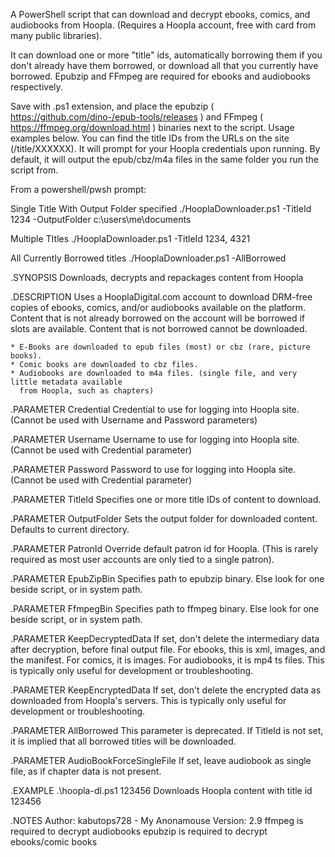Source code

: A PowerShell script that can download and decrypt ebooks, comics, and audiobooks from Hoopla. (Requires a Hoopla account, free with card from many public libraries).

It can download one or more "title" ids, automatically borrowing them if you don't already have them borrowed, or download all that you currently have borrowed. Epubzip and FFmpeg are required for ebooks and audiobooks respectively.

Save with .ps1 extension, and place the epubzip ( https://github.com/dino-/epub-tools/releases ) and FFmpeg ( https://ffmpeg.org/download.html ) binaries next to the script. Usage examples below. You can find the title IDs from the URLs on the site (/title/XXXXXX). It will prompt for your Hoopla credentials upon running. By default, it will output the epub/cbz/m4a files in the same folder you run the script from.

From a powershell/pwsh prompt:

Single Title With Output Folder specified
./HooplaDownloader.ps1 -TitleId 1234 -OutputFolder c:\users\me\documents

Multiple TItles
./HooplaDownloader.ps1 -TitleId 1234, 4321

All Currently Borrowed titles
./HooplaDownloader.ps1 -AllBorrowed

.SYNOPSIS
    Downloads, decrypts and repackages content from Hoopla

.DESCRIPTION
    Uses a HooplaDigital.com account to download DRM-free copies of ebooks, comics,
    and/or audiobooks available on the platform. Content that is not already borrowed
    on the account will be borrowed if slots are available. Content that is not borrowed
    cannot be downloaded.

    * E-Books are downloaded to epub files (most) or cbz (rare, picture books).
    * Comic books are downloaded to cbz files.
    * Audiobooks are downloaded to m4a files. (single file, and very little metadata available
      from Hoopla, such as chapters)

.PARAMETER Credential
    Credential to use for logging into Hoopla site.
    (Cannot be used with Username and Password parameters)

.PARAMETER Username
    Username to use for logging into Hoopla site.
    (Cannot be used with Credential parameter)

.PARAMETER Password
    Password to use for logging into Hoopla site.
    (Cannot be used with Credential parameter)

.PARAMETER TitleId
    Specifies one or more title IDs of content to download.

.PARAMETER OutputFolder
    Sets the output folder for downloaded content. Defaults to current directory.

.PARAMETER PatronId
    Override default patron id for Hoopla. (This is rarely required as most user accounts are only tied
    to a single patron).

.PARAMETER EpubZipBin
    Specifies path to epubzip binary. Else look for one beside script, or in system path.

.PARAMETER FfmpegBin
    Specifies path to ffmpeg binary. Else look for one beside script, or in system path.

.PARAMETER KeepDecryptedData
    If set, don't delete the intermediary data after decryption, before final output file.
    For ebooks, this is xml, images, and the manifest. For comics, it is images. For audiobooks,
    it is mp4 ts files. This is typically only useful for development or troubleshooting.

.PARAMETER KeepEncryptedData
    If set, don't delete the encrypted data as downloaded from Hoopla's servers. This is typically
    only useful for development or troubleshooting.

.PARAMETER AllBorrowed
    This parameter is deprecated. If TitleId is not set, it is implied that all borrowed titles will
    be downloaded.

.PARAMETER AudioBookForceSingleFile
    If set, leave audiobook as single file, as if chapter data is not present.

.EXAMPLE
    .\hoopla-dl.ps1 123456
    Downloads Hoopla content with title id 123456

.NOTES
    Author: kabutops728 - My Anonamouse
    Version: 2.9
    ffmpeg is required to decrypt audiobooks
    epubzip is required to decrypt ebooks/comic books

──────────────────────────────

__TASK GOAL__.
Pictures stay out of the copy, while everything else in the records above goes in exactly as written.

__ANSWER TO THE EXERCISE__.
Source code

: A PowerShell script that can download and decrypt ebooks, comics, and audiobooks from Hoopla. (Requires a Hoopla account, free with card from many public libraries).

It can download one or more "title" ids, automatically borrowing them if you don't already have them borrowed, or download all that you currently have borrowed. Epubzip and FFmpeg are required for ebooks and audiobooks respectively.

Save with .ps1 extension, and place the epubzip ( https://github.com/dino-/epub-tools/releases ) and FFmpeg ( https://ffmpeg.org/download.html ) binaries next to the script. Usage examples below. You can find the title IDs from the URLs on the site (/title/XXXXXX). It will prompt for your Hoopla credentials upon running. By default, it will output the epub/cbz/m4a files in the same folder you run the script from.

From a powershell/pwsh prompt:

Single Title With Output Folder specified
./HooplaDownloader.ps1 -TitleId 1234 -OutputFolder c:\users\me\documents

Multiple TItles
./HooplaDownloader.ps1 -TitleId 1234, 4321

All Currently Borrowed titles
./HooplaDownloader.ps1 -AllBorrowed

.SYNOPSIS
    Downloads, decrypts and repackages content from Hoopla

.DESCRIPTION
    Uses a HooplaDigital.com account to download DRM-free copies of ebooks, comics,
    and/or audiobooks available on the platform. Content that is not already borrowed
    on the account will be borrowed if slots are available. Content that is not borrowed
    cannot be downloaded.

    * E-Books are downloaded to epub files (most) or cbz (rare, picture books).
    * Comic books are downloaded to cbz files.
    * Audiobooks are downloaded to m4a files. (single file, and very little metadata available
      from Hoopla, such as chapters)

.PARAMETER Credential
    Credential to use for logging into Hoopla site.
    (Cannot be used with Username and Password parameters)

.PARAMETER Username
    Username to use for logging into Hoopla site.
    (Cannot be used with Credential parameter)

.PARAMETER Password
    Password to use for logging into Hoopla site.
    (Cannot be used with Credential parameter)

.PARAMETER TitleId
    Specifies one or more title IDs of content to download.

.PARAMETER OutputFolder
    Sets the output folder for downloaded content. Defaults to current directory.

.PARAMETER PatronId
    Override default patron id for Hoopla. (This is rarely required as most user accounts are only tied
    to a single patron).

.PARAMETER EpubZipBin
    Specifies path to epubzip binary. Else look for one beside script, or in system path.

.PARAMETER FfmpegBin
    Specifies path to ffmpeg binary. Else look for one beside script, or in system path.

.PARAMETER KeepDecryptedData
    If set, don't delete the intermediary data after decryption, before final output file.
    For ebooks, this is xml, images, and the manifest. For comics, it is images. For audiobooks,
    it is mp4 ts files. This is typically only useful for development or troubleshooting.

.PARAMETER KeepEncryptedData
    If set, don't delete the encrypted data as downloaded from Hoopla's servers. This is typically
    only useful for development or troubleshooting.

.PARAMETER AllBorrowed
    This parameter is deprecated. If TitleId is not set, it is implied that all borrowed titles will
    be downloaded.

.PARAMETER AudioBookForceSingleFile
    If set, leave audiobook as single file, as if chapter data is not present.

.EXAMPLE
    .\hoopla-dl.ps1 123456
    Downloads Hoopla content with title id 123456

.NOTES
    Author: kabutops728 - My Anonamouse
    Version: 2.9
    ffmpeg is required to decrypt audiobooks
    epubzip is required to decrypt ebooks/comic books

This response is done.